When we first heard details on the Hyundai Veloster curious three-door+hatch we asked if it was "the CRX Honda didn't build?" With two six-speed transmissions, a kicking power-to-weight ratio and up to 40 mpg the answer's yes. Hell yes.

This near-production 2012 Hyundai Veloster is a curious front-wheel-drive hatchback, offering three full hinged doors (one driverside, two passenger side) and one rear liftgate in a design incorporating the aggressive new corporate nose of the new Sonata and European i40 Wagon with a rear inspired by a motorcycle helmet.
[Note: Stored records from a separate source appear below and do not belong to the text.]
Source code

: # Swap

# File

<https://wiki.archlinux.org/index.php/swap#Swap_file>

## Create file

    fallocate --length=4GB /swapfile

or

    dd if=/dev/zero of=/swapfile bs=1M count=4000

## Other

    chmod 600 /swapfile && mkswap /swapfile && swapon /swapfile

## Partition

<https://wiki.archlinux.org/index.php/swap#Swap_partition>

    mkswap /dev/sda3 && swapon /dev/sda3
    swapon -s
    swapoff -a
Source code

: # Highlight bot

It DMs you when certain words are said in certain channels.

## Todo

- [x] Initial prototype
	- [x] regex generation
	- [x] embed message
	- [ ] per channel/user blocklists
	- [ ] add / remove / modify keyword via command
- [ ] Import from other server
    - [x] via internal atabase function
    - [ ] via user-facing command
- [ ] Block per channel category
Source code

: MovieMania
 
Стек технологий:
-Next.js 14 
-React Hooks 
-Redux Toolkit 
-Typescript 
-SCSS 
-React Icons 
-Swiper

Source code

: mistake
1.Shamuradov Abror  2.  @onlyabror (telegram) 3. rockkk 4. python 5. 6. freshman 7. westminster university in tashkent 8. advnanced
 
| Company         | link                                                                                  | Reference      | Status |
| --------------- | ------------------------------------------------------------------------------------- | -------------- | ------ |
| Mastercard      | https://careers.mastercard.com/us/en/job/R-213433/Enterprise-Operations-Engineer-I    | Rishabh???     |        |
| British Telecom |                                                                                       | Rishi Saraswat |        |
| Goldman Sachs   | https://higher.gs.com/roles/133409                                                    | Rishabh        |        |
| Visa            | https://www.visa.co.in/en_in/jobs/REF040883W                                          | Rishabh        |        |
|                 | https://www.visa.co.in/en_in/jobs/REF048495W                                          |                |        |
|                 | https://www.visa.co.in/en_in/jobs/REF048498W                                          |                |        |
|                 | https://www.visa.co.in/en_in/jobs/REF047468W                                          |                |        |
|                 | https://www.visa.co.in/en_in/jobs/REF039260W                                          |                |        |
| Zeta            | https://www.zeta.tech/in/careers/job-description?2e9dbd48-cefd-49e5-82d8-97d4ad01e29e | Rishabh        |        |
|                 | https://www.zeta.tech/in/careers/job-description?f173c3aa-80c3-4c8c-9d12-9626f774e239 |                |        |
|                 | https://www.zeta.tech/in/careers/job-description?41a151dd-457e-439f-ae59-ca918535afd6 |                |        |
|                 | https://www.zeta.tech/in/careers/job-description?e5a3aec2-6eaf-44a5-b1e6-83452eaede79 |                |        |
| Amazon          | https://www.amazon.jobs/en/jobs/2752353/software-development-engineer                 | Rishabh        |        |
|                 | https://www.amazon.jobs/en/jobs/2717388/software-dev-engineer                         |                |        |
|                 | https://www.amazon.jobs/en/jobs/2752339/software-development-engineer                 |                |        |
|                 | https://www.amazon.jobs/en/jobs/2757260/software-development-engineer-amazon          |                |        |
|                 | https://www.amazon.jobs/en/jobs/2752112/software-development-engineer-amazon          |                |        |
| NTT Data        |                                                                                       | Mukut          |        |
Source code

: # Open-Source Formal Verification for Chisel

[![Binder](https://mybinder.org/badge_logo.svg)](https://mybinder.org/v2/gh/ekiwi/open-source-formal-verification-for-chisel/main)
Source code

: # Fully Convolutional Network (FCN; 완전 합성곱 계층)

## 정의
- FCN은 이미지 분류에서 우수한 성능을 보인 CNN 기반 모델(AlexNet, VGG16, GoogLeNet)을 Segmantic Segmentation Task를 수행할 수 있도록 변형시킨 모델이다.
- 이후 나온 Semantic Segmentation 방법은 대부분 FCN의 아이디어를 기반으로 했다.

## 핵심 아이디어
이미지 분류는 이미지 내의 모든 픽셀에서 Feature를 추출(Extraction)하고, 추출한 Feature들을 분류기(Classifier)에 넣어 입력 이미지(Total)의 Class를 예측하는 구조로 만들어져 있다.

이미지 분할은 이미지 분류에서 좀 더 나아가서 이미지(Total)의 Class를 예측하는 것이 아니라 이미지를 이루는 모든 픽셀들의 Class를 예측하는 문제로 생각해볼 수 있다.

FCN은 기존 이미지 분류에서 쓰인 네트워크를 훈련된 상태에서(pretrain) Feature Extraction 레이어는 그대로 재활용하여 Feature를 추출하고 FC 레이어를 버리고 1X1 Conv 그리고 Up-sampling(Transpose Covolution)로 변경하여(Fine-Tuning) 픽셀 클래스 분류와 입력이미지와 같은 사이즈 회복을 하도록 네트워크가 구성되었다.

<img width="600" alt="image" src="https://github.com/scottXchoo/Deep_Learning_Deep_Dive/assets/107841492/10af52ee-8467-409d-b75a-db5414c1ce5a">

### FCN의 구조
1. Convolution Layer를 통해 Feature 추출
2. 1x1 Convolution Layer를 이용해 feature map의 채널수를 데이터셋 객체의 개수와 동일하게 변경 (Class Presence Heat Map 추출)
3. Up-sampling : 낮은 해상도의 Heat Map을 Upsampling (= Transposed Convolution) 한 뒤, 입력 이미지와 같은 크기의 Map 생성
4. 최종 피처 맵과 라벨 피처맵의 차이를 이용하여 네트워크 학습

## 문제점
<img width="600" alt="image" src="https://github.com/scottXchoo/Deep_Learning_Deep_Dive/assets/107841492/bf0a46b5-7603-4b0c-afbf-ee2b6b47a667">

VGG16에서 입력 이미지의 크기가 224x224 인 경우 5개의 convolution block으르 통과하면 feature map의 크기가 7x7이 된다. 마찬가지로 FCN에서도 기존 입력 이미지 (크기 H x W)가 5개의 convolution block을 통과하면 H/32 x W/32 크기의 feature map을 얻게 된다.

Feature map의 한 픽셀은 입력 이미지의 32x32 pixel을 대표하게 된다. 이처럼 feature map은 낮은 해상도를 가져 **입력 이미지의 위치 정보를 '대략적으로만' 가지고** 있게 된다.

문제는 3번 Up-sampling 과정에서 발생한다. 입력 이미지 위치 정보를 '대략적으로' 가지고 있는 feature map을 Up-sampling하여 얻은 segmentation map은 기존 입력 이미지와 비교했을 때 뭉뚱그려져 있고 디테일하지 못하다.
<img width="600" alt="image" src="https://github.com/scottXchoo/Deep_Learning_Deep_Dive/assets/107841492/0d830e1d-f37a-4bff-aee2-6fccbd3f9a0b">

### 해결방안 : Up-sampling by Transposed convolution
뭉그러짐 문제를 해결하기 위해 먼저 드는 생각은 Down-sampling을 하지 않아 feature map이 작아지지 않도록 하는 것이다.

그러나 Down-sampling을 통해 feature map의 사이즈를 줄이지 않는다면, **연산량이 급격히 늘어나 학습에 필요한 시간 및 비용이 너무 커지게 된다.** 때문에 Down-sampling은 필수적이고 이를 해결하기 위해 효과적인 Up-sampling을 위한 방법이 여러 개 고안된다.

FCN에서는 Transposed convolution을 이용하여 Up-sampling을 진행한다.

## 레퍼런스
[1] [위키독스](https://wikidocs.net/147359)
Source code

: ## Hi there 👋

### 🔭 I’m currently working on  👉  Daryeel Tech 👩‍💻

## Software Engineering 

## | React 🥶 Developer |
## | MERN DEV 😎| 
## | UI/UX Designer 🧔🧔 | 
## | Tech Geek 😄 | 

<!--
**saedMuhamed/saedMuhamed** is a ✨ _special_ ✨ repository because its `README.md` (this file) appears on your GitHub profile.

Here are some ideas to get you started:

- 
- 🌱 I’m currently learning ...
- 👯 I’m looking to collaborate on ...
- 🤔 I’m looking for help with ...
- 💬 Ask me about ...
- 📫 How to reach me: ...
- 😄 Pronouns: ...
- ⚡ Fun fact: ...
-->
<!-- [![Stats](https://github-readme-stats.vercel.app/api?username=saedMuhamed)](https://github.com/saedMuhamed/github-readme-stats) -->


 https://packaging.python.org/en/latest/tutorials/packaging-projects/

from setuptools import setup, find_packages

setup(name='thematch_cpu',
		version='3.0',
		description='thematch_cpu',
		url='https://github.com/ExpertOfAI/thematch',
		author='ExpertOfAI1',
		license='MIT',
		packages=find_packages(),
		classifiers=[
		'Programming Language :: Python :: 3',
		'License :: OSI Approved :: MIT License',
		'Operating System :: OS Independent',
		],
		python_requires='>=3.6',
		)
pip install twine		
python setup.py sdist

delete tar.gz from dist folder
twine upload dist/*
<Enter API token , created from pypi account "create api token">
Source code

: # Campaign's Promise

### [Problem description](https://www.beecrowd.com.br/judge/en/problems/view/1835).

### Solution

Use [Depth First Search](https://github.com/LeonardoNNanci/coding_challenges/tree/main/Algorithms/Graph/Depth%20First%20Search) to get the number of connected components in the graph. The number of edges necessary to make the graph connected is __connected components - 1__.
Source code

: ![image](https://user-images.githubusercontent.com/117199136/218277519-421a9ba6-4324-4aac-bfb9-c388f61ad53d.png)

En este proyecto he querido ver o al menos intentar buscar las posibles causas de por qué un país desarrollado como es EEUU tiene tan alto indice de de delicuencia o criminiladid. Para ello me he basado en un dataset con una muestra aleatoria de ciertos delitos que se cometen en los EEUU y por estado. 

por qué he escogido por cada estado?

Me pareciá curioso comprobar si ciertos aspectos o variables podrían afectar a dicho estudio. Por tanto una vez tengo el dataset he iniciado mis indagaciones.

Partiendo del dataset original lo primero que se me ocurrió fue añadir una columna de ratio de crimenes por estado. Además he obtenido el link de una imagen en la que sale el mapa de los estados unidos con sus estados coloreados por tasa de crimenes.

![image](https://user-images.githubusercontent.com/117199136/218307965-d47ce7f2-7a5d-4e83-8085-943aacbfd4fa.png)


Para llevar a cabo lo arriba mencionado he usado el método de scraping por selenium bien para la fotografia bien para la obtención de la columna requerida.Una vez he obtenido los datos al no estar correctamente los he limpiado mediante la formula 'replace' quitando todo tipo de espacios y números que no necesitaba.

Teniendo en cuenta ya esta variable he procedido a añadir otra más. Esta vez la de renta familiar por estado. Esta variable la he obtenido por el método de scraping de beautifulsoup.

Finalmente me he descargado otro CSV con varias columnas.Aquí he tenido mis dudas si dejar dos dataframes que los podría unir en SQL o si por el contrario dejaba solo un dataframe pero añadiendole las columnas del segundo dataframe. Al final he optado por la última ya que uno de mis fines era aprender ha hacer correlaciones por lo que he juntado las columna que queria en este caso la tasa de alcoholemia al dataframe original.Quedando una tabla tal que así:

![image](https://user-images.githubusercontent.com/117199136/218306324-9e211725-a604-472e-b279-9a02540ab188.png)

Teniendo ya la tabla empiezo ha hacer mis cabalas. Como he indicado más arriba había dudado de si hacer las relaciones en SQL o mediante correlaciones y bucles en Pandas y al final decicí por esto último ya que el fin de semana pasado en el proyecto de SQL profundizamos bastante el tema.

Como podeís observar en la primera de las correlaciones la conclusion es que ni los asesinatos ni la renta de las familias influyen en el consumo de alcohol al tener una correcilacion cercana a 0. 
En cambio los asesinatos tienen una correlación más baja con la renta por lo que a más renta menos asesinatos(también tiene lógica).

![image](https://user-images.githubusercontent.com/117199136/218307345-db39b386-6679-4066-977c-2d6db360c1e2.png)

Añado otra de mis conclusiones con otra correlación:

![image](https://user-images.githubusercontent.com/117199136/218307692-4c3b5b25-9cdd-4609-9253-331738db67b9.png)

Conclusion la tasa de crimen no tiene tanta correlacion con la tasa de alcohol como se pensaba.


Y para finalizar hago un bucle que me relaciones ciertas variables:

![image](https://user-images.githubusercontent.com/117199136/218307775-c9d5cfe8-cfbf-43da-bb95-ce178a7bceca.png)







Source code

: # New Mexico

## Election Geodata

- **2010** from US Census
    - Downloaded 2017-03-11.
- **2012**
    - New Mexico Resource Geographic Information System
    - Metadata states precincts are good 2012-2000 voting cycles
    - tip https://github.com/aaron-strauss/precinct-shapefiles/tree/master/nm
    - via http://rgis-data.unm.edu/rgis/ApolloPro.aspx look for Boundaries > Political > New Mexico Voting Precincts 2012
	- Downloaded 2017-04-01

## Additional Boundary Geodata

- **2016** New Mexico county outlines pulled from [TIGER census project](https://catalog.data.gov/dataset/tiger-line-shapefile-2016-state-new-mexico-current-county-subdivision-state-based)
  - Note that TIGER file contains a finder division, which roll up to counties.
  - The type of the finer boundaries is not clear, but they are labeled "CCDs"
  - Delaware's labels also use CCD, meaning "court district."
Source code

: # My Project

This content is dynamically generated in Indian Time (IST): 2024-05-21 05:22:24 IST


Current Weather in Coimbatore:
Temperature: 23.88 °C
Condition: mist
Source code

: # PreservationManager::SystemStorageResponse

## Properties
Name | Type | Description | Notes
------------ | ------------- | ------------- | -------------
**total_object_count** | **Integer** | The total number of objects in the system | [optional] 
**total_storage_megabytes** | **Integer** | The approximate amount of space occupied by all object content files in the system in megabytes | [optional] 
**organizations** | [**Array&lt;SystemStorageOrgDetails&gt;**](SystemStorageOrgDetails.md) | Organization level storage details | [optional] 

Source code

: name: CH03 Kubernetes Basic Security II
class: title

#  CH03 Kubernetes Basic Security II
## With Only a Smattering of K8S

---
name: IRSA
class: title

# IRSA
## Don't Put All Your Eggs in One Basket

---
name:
The aggressive and sporty exterior's backed by a 1.6-liter direct-injection four-cylinder "Gamma" engine with dual continuously variable valve timing (D-CVVT), offering a relatively potent 138 hp and 123 lb-ft of torque for its small displacement. Though not as powerful as the 180-hp Scion tC, the most powerful car in this class, the Hyundai weighs 2,584 pounds compared to the latter's 3,060 pounds — nearly a 500 pounds difference.

At the press conference, Hyundai USA CEO John Krafcik said "Somehow I think Colin Chapman would be pleased."

Both transmissions offered are six-speed: a lightweight manual for the purists and a new Hyundai-developed six-speed dual-clutch transmission (DCT) for everyone else. Hyundai estimates the combination of the DCT, small engine, and low weight will produce a stellar 40 mpg.


No one's driven the Veloster yet, at least no one who can talk about it, so all comparisons to the CRX and the CR-Z have to take place in purely hypothetical land. But in purely hypothetical land the Veloster smokes it with better fuel economy, more power, lower weight, better transmissions, and a more attractive aesthetic.

Hyundai, like Honda, is marketing this car as "fun to drive" and points to the McPherson struts and coil springs up front. There's also what they're calling a V-torsion beam rear suspension out back, which we think is marketing speak for a variation on the twist-beam torsion bar. Cars come standard on 17-inch alloys with optional 18-inchers.


Ultimately, the Veloster may compete more with the Mini than with anything from Honda, offering more power in a package weighing slightly more than the three-door Cooper but less than the five-door Clubman. The Veloster's going on sale this summer with a price starting around $17,000.